[Start of Attachment]

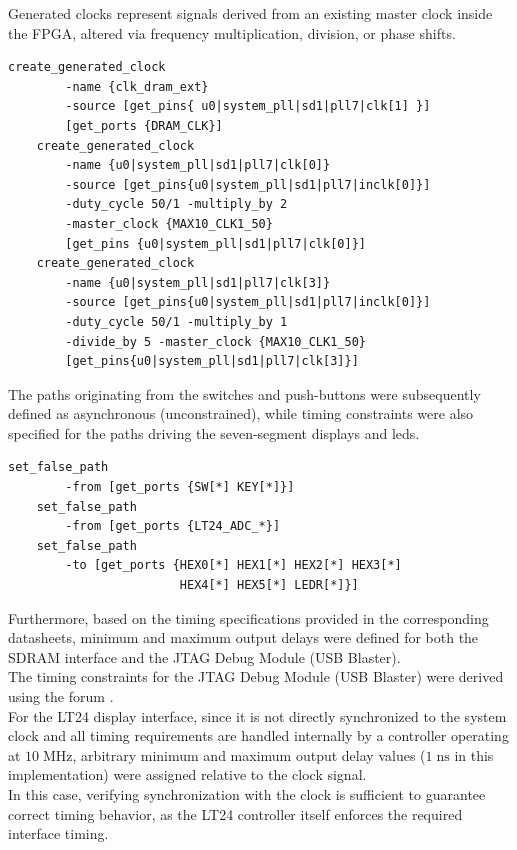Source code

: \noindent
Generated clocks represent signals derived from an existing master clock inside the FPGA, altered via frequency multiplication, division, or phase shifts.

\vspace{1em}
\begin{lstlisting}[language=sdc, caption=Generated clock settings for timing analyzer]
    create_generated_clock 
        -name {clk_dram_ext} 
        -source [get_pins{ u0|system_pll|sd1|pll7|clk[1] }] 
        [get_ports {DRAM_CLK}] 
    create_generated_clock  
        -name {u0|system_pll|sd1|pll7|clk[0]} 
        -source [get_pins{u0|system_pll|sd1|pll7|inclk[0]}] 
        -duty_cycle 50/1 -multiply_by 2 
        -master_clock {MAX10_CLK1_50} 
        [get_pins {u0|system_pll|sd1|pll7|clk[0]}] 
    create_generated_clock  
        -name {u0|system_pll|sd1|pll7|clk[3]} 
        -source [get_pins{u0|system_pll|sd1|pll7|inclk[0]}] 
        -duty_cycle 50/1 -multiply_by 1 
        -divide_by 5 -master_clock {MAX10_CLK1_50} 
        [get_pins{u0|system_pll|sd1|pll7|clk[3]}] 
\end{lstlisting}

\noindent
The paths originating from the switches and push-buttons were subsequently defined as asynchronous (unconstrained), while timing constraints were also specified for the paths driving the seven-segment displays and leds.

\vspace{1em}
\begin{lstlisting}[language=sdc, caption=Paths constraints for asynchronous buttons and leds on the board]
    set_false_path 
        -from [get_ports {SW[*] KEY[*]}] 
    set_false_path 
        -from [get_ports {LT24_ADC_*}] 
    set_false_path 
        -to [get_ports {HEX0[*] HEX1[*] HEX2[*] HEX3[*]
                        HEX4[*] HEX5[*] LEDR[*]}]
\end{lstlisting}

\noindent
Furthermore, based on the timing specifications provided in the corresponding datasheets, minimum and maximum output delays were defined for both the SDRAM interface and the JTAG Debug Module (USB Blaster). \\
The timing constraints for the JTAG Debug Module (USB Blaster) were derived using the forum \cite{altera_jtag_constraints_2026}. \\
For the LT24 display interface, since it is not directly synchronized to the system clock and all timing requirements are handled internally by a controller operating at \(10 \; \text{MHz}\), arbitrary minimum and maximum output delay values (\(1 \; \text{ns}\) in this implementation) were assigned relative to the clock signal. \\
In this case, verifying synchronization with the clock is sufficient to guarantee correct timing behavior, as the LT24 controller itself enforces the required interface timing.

[End of Attachment]
[Start of Attachment]

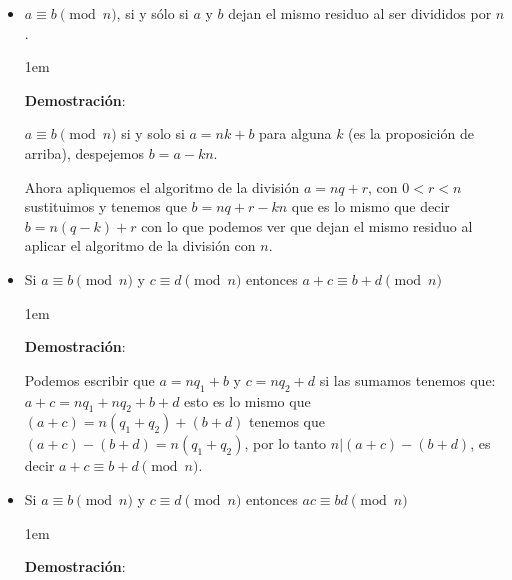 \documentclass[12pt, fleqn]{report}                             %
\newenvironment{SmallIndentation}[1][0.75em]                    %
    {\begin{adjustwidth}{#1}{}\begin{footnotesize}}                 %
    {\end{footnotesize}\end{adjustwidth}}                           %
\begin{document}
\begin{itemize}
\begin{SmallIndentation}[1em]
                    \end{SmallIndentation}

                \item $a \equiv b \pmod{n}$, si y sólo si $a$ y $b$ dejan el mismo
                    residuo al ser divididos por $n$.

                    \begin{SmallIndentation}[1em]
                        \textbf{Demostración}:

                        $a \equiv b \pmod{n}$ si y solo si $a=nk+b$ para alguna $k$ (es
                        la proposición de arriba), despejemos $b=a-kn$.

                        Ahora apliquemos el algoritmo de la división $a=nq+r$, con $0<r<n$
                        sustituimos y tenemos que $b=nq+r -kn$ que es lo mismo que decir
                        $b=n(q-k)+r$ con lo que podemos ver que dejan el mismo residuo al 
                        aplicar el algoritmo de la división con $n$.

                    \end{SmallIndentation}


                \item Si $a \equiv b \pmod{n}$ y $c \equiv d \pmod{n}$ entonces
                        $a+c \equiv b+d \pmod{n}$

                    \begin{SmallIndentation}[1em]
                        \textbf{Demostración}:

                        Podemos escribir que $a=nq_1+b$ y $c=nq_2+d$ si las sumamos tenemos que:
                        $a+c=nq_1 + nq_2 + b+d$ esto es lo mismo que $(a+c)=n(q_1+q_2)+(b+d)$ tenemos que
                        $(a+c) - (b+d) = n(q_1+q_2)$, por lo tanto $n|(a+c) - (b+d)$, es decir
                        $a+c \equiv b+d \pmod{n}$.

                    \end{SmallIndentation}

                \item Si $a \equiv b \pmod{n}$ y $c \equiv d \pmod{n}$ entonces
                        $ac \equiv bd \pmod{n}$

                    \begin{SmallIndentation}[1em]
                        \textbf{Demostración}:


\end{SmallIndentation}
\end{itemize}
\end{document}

[End of Attachment]
[Start of Attachment]

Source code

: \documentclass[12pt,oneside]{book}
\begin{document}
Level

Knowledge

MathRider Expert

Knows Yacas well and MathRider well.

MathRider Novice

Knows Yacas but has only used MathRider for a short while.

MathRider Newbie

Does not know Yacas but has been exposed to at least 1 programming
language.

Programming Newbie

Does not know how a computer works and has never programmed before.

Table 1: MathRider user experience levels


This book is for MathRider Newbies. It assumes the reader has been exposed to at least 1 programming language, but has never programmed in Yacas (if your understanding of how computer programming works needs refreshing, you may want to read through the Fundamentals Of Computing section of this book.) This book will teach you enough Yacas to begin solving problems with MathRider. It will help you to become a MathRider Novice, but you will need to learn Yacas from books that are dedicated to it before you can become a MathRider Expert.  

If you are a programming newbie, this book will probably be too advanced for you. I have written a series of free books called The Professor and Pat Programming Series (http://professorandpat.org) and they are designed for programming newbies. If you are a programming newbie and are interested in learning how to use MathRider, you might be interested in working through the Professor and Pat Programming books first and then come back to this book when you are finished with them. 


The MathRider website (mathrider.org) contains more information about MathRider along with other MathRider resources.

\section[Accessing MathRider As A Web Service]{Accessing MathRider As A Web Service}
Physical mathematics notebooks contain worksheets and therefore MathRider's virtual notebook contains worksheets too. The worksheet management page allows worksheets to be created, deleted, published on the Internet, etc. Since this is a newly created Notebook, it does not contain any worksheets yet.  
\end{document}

[End of Attachment]

> [What to do]
In the listing, find every line containing the word "begin" and list it.

> [Exercise output]
\begin{lstlisting}[language=sdc, caption=Generated clock settings for timing analyzer]
\begin{lstlisting}[language=sdc, caption=Paths constraints for asynchronous buttons and leds on the board]
    {\begin{adjustwidth}{#1}{}\begin{footnotesize}}                 %
\begin{document}
\begin{itemize}
\begin{SmallIndentation}[1em]
                    \begin{SmallIndentation}[1em]
                    \begin{SmallIndentation}[1em]
                    \begin{SmallIndentation}[1em]
\begin{document}
This book is for MathRider Newbies. It assumes the reader has been exposed to at least 1 programming language, but has never programmed in Yacas (if your understanding of how computer programming works needs refreshing, you may want to read through the Fundamentals Of Computing section of this book.) This book will teach you enough Yacas to begin solving problems with MathRider. It will help you to become a MathRider Novice, but you will need to learn Yacas from books that are dedicated to it before you can become a MathRider Expert.  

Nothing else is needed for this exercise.